Grande Blues are available from late April through September, during the California and Oregon blueberry seasons. Hurst’s mixes larger berries into its regular packs, too, Perkins said.
Hurst’s, a year-round blueberry shipper, expects to pick Oregon blueberries into September. The late-season crop is expected to be put into controlled atmosphere storage to maintain a supply of high-quality Oregon berries for the market until Argentinean and Chilean blueberries take over in about late September.
Hurst’s also ships blueberries from Canada, where good volumes were expected to be available by late July.
Early blueberry harvest at Oregon Berry Packing Co., Hillsboro, Ore., got under way July 1, said Brian Malensky, vice president of domestic sales.
The crop was good quality and the weather was good for producing large berries. Malensky said he expected a big crop of duke variety blueberries. He expected mid-season blueberries would be ready for harvest by about July 20, with late season berries ready about Aug. 15.
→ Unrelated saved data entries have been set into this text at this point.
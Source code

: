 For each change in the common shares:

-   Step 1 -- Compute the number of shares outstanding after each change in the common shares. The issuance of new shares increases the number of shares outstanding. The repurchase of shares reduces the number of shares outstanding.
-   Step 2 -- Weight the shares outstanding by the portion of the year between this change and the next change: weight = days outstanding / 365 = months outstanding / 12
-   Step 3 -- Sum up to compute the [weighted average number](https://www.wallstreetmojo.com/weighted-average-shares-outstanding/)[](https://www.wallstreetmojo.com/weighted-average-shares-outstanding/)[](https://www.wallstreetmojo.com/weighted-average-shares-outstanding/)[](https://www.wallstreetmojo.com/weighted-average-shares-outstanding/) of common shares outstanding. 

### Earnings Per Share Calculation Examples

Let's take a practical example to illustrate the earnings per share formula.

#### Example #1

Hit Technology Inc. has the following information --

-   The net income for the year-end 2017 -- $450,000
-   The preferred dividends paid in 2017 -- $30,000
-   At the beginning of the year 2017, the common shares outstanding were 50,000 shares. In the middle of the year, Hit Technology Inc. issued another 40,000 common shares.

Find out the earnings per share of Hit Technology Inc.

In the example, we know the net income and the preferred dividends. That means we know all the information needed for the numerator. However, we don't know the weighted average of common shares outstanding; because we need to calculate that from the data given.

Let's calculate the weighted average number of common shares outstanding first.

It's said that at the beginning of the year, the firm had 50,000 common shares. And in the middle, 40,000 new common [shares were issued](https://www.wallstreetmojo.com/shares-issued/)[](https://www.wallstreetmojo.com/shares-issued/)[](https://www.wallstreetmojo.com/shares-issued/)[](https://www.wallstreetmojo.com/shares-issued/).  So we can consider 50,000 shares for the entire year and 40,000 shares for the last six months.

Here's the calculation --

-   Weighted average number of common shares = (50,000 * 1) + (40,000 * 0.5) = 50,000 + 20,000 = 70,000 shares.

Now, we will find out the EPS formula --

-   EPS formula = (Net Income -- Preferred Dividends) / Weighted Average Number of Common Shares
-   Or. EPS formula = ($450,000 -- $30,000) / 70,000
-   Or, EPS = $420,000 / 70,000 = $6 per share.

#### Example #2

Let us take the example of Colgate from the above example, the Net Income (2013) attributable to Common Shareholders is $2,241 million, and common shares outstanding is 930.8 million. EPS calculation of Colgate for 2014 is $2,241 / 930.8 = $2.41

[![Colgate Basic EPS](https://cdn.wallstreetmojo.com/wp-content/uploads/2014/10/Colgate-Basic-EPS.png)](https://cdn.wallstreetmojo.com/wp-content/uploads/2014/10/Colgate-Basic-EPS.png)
In August, consumers should be impressed with some of the newer varieties of blueberries that are expected to be sweet and large, Malensky said.
He said he thinks the industry hasn’t yet reached its production potential in August and September, but that some newer varieties will help increase late summer volumes. Among Oregon Berry’s newer varieties are liberty, aurora, legacy and ochlockonee. They offer more flavor and are firmer, Malensky said.
“Our feeling is that in the future, berries will be promoted more by variety, like the bing cherry,” Malensky said.
“The superior buyers will want to know what varieties they’re buying.”
Oregon Berry can harvest blueberries into October. It has controlled atmosphere storage, where it can hold some varieties of blueberries for about six weeks.
Malensky said the company holds and ships berries until the Argentinean deal begins in the fall. He said he did not have estimates for the number of trays it was expected to ship, but said the company produces about 10% of the state’s blueberries.